### Instructions to follow
Each line below containing the word "events" needs to be shown.

### Data extract
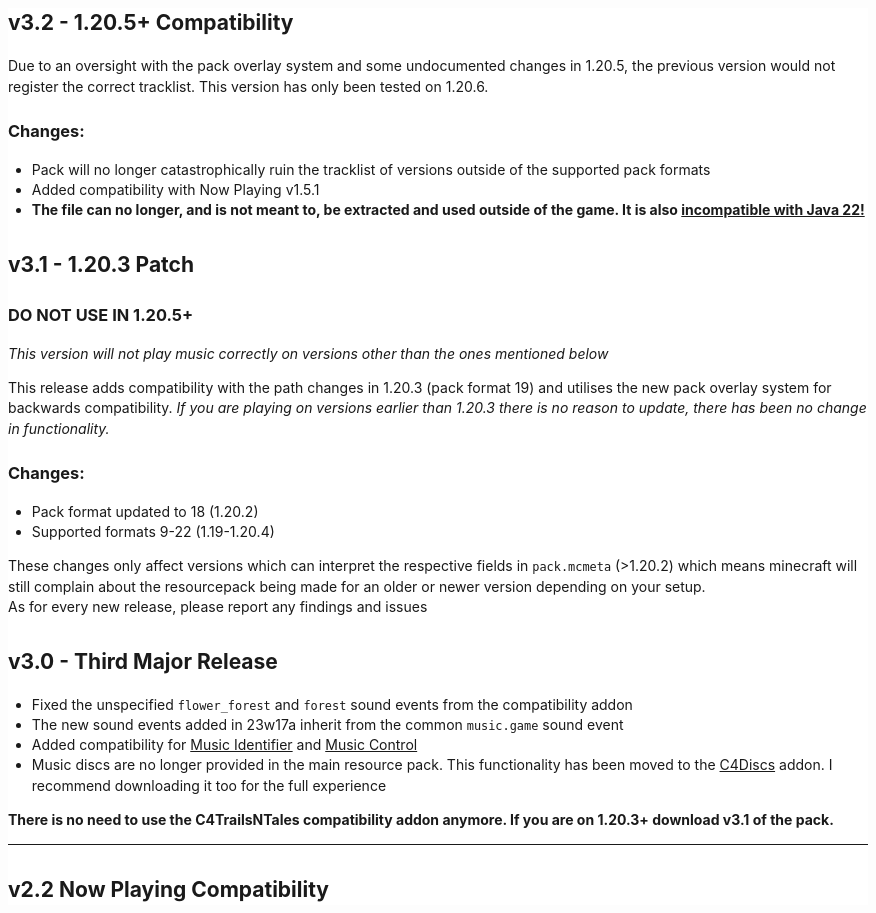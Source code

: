



## v3.2 - 1.20.5+ Compatibility

Due to an oversight with the pack overlay system and some undocumented changes in 1.20.5, the previous version would not register the correct tracklist. This version has only been tested on 1.20.6.

### Changes:
- Pack will no longer catastrophically ruin the tracklist of versions outside of the supported pack formats
- Added compatibility with Now Playing v1.5.1
- **The file can no longer, and is not meant to, be extracted and used outside of the game. It is also [incompatible with Java 22!](https://github.com/MopsTMC/C4Music/issues/5)**

## v3.1 - 1.20.3 Patch

### DO NOT USE IN 1.20.5+
_This version will not play music correctly on versions other than the ones mentioned below_

This release adds compatibility with the path changes in 1.20.3 (pack format 19) and utilises the new pack overlay system for backwards compatibility. _If you are playing on versions earlier than 1.20.3 there is no reason to update, there has been no change in functionality._

### Changes:

- Pack format updated to 18 (1.20.2)
- Supported formats 9-22 (1.19-1.20.4)

These changes only affect versions which can interpret the respective fields in `pack.mcmeta` (>1.20.2) which means minecraft will still complain about the resourcepack being made for an older or newer version depending on your setup. <br>
As for every new release, please report any findings and issues

## v3.0 - Third Major Release

- Fixed the unspecified `flower_forest` and `forest` sound events from the compatibility addon
- The new sound events added in 23w17a inherit from the common `music.game` sound event
- Added compatibility for [Music Identifier](https://modrinth.com/mod/music-identifier) and [Music Control](https://modrinth.com/mod/music-control)
- Music discs are no longer provided in the main resource pack. This functionality has been moved to the [C4Discs](https://modrinth.com/resourcepack/c4music/version/c4discs) addon. I recommend downloading it too for the full experience

**There is no need to use the C4TrailsNTales compatibility addon anymore. If you are on 1.20.3+ download v3.1 of the pack.**

-----------------------------------------------------------------------------

## v2.2 Now Playing Compatibility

### Exercise response
- Fixed the unspecified `flower_forest` and `forest` sound events from the compatibility addon
- The new sound events added in 23w17a inherit from the common `music.game` sound event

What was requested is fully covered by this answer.